### DATA LISTING
- - - - - - -
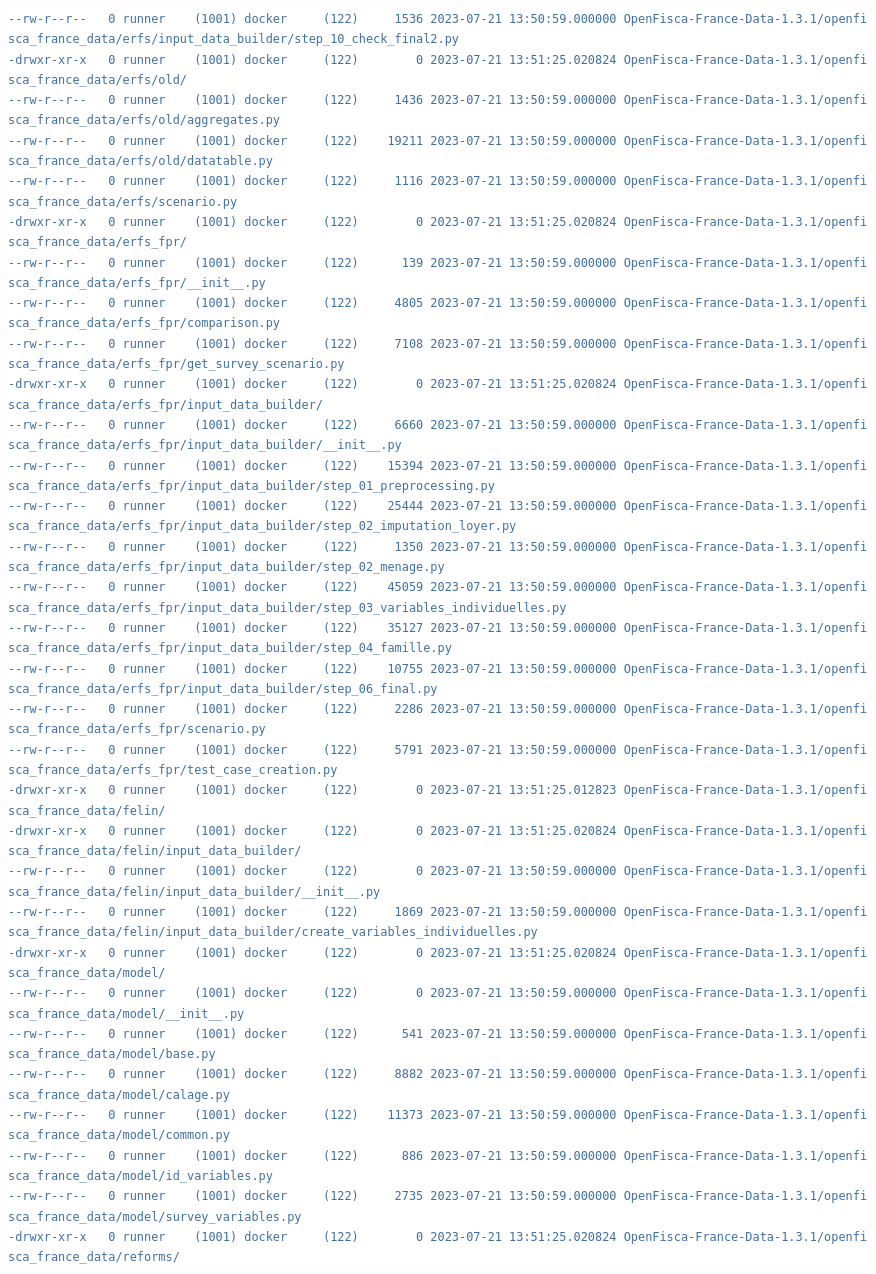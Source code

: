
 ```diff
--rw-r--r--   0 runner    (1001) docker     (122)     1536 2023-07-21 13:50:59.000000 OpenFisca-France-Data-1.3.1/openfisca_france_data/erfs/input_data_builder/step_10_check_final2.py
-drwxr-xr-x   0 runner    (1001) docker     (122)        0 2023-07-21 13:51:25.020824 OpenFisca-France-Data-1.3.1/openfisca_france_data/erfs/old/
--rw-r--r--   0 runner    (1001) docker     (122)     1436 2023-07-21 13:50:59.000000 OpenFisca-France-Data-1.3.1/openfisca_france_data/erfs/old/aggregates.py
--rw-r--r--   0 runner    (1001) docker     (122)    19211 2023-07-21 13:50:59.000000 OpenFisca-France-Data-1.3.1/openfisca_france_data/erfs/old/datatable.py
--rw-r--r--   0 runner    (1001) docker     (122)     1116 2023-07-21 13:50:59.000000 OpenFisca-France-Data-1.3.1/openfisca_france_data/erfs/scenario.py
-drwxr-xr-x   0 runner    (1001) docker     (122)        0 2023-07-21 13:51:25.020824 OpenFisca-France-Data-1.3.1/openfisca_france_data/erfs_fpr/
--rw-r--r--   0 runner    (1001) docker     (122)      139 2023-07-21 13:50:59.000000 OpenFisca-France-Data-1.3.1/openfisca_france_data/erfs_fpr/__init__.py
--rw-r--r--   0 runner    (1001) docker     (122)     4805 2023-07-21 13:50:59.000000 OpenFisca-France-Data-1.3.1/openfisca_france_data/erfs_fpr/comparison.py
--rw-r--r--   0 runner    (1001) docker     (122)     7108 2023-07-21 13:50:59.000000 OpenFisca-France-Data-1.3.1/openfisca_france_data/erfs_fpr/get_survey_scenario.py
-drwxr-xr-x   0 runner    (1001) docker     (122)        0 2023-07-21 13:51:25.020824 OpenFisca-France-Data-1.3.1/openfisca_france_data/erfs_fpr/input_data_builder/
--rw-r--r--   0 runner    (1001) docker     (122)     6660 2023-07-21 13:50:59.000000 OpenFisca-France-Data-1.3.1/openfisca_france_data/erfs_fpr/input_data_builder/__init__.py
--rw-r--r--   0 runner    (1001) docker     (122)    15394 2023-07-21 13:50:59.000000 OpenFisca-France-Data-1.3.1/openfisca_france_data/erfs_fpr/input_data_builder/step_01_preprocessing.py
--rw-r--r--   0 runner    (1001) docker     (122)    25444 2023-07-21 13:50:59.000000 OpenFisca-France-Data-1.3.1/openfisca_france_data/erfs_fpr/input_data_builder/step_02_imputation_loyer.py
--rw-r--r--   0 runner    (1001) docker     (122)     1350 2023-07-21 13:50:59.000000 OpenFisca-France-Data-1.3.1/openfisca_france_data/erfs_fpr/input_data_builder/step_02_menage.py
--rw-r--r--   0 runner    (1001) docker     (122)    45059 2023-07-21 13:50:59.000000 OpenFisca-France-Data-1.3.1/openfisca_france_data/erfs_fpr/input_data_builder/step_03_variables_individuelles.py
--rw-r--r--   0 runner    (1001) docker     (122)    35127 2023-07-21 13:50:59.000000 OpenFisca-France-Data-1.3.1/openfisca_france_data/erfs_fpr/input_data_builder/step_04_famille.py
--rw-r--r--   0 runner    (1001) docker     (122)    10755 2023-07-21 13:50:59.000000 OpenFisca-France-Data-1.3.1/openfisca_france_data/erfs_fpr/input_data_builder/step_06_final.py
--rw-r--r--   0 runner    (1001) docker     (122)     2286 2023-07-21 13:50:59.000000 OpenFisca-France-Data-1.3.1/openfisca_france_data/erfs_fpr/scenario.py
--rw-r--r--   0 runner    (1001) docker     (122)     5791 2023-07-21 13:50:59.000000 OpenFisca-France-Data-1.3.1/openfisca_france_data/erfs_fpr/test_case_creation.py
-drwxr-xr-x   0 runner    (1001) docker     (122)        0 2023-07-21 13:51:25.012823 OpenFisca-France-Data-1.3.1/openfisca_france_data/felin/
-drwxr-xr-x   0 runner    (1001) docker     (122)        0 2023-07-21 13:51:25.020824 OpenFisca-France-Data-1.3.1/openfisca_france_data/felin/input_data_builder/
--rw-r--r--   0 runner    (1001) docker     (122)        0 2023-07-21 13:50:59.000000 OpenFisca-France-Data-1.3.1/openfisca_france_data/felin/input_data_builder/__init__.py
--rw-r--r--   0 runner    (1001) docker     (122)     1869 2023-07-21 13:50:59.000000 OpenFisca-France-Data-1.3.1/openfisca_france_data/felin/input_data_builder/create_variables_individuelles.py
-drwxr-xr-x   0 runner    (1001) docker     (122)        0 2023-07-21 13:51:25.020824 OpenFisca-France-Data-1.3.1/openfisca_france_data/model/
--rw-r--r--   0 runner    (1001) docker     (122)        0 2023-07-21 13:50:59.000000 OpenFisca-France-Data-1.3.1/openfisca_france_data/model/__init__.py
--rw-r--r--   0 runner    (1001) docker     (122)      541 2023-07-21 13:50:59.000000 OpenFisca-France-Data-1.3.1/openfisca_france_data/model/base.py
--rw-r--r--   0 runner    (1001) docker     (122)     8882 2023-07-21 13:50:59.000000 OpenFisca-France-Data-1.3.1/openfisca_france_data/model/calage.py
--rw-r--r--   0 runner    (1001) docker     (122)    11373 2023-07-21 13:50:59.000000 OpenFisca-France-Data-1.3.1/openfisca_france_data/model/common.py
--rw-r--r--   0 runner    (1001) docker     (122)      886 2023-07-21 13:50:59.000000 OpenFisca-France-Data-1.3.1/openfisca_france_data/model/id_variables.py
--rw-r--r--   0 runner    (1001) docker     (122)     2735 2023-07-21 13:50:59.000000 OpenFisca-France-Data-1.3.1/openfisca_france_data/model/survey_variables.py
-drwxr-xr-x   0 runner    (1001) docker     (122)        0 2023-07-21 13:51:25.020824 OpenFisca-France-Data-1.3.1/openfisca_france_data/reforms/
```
- - - - - - -
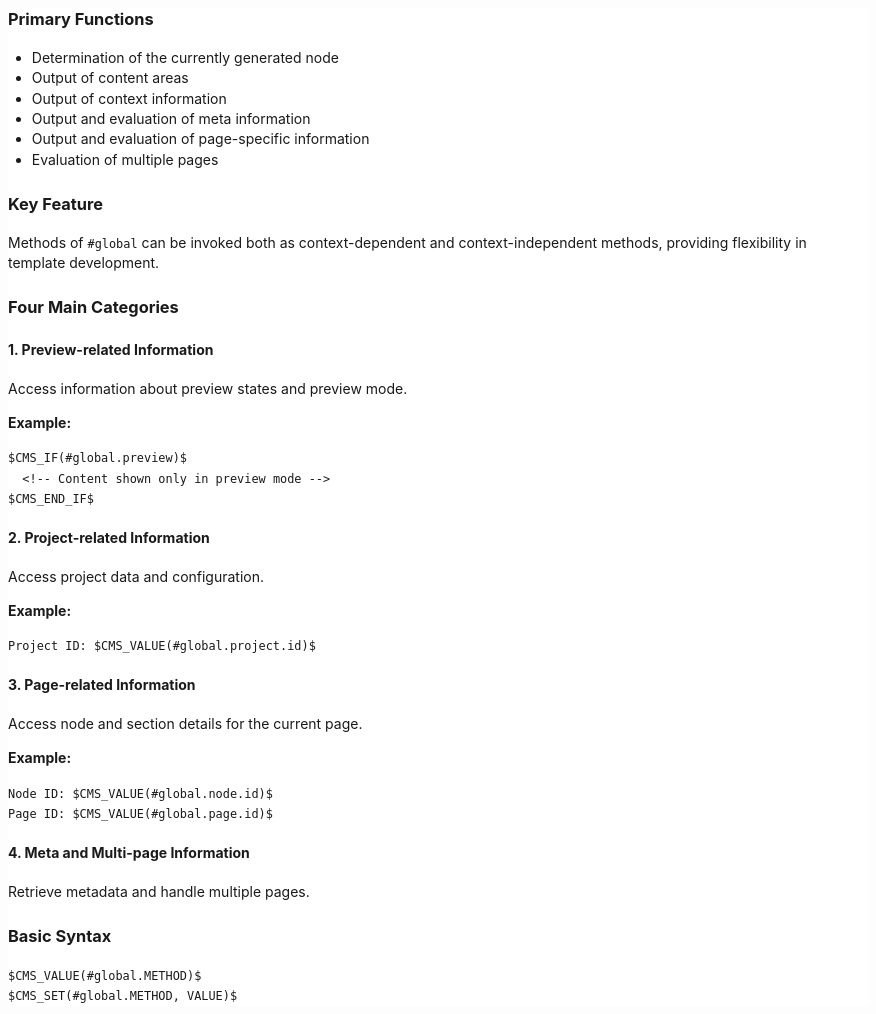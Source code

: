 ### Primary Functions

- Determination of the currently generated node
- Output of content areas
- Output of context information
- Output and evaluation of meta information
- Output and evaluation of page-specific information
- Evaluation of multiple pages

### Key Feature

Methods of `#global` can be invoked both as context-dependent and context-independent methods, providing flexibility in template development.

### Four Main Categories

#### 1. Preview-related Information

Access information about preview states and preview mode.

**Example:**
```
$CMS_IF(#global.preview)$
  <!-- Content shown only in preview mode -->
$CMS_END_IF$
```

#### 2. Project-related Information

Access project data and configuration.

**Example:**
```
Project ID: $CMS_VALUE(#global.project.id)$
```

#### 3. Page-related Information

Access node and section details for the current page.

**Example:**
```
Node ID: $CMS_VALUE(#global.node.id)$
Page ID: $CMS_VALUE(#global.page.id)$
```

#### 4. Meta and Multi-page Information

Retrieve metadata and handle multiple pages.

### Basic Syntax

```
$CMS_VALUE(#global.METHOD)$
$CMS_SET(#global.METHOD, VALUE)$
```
- - - - - - -
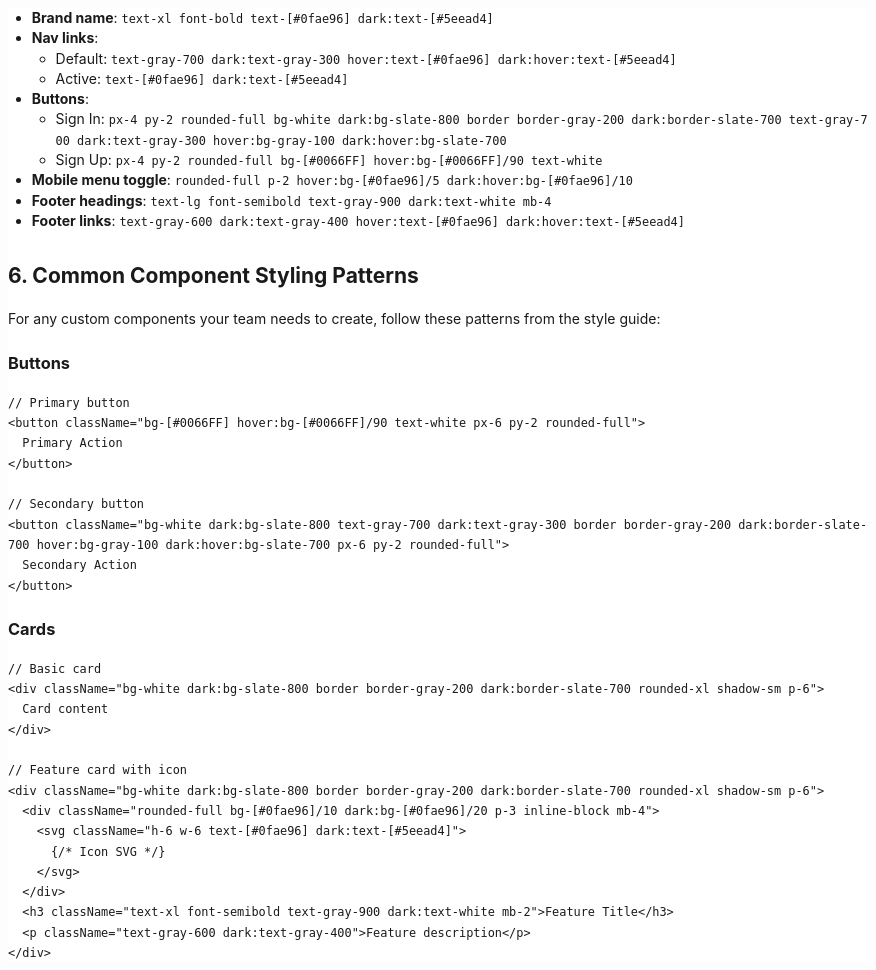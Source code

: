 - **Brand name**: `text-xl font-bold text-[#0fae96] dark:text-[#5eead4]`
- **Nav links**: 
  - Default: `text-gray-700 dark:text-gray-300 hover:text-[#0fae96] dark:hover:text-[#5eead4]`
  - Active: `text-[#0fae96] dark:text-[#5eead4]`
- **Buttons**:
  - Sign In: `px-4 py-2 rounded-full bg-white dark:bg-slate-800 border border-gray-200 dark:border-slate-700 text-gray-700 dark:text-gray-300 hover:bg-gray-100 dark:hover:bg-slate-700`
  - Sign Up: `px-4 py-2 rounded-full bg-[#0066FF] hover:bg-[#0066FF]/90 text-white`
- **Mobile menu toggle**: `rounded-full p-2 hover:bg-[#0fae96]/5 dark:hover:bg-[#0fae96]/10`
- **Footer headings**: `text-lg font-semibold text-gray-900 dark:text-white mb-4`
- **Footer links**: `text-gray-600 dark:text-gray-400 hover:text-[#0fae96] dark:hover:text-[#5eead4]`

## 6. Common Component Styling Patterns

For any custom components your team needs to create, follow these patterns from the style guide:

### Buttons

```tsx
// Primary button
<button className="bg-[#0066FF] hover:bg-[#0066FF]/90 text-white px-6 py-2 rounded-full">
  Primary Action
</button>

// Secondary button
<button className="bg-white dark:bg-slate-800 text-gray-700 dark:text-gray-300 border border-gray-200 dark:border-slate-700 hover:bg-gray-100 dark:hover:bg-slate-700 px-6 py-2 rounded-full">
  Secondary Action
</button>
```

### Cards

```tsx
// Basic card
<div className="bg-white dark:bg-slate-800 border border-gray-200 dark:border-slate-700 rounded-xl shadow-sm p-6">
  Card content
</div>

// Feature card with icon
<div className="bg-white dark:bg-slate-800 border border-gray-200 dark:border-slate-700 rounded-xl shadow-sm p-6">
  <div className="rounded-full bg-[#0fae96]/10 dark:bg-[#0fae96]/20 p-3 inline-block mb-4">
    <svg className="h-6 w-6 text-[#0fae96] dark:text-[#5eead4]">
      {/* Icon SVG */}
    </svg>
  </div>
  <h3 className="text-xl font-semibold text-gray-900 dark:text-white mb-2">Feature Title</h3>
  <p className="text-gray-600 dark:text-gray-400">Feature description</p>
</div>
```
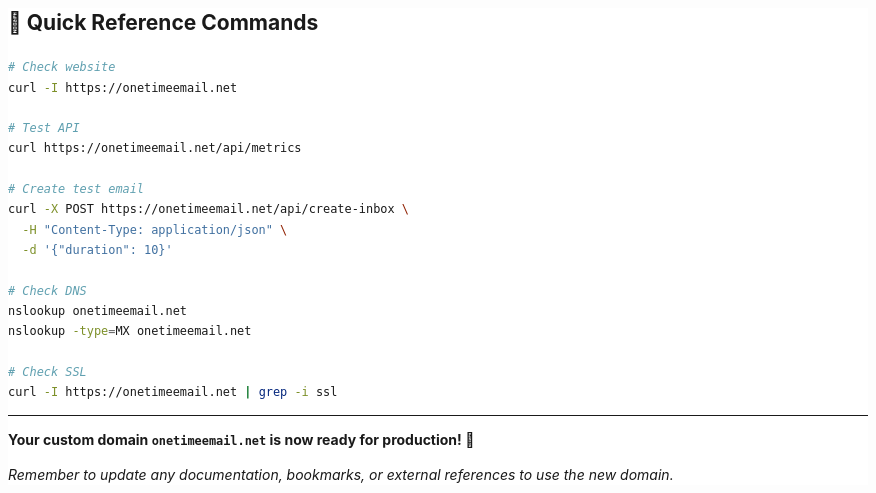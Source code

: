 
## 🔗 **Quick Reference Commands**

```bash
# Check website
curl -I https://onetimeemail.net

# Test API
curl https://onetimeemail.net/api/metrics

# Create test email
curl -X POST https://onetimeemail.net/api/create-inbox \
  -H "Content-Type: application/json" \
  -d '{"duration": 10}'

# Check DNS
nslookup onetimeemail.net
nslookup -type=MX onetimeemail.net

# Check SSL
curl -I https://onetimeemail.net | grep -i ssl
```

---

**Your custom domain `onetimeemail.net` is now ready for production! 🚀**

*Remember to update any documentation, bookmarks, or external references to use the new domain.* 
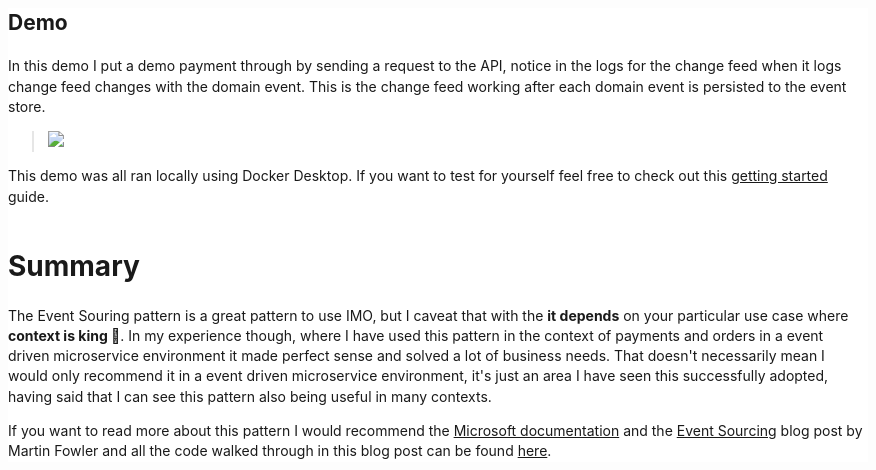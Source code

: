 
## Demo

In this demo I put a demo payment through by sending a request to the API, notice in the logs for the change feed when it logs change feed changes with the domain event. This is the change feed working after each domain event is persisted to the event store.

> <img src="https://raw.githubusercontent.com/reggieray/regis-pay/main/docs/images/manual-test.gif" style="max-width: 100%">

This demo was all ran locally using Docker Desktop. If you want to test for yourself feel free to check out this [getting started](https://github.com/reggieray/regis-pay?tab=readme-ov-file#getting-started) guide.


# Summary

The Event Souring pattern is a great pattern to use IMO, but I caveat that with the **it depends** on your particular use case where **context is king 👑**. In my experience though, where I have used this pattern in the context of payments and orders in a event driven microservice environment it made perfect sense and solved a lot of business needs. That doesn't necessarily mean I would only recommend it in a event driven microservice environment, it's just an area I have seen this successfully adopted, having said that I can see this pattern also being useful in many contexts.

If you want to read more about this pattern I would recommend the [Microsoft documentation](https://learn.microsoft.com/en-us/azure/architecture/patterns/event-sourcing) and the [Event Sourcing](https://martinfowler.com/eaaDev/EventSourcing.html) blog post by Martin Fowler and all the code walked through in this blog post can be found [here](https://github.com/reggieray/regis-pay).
- - - - - - -
### TASK OBJECTIVE
Copy each line above where "Primary" appears.

### ANSWER SECTION
: ### Primary Functions
// Primary button
  Primary Action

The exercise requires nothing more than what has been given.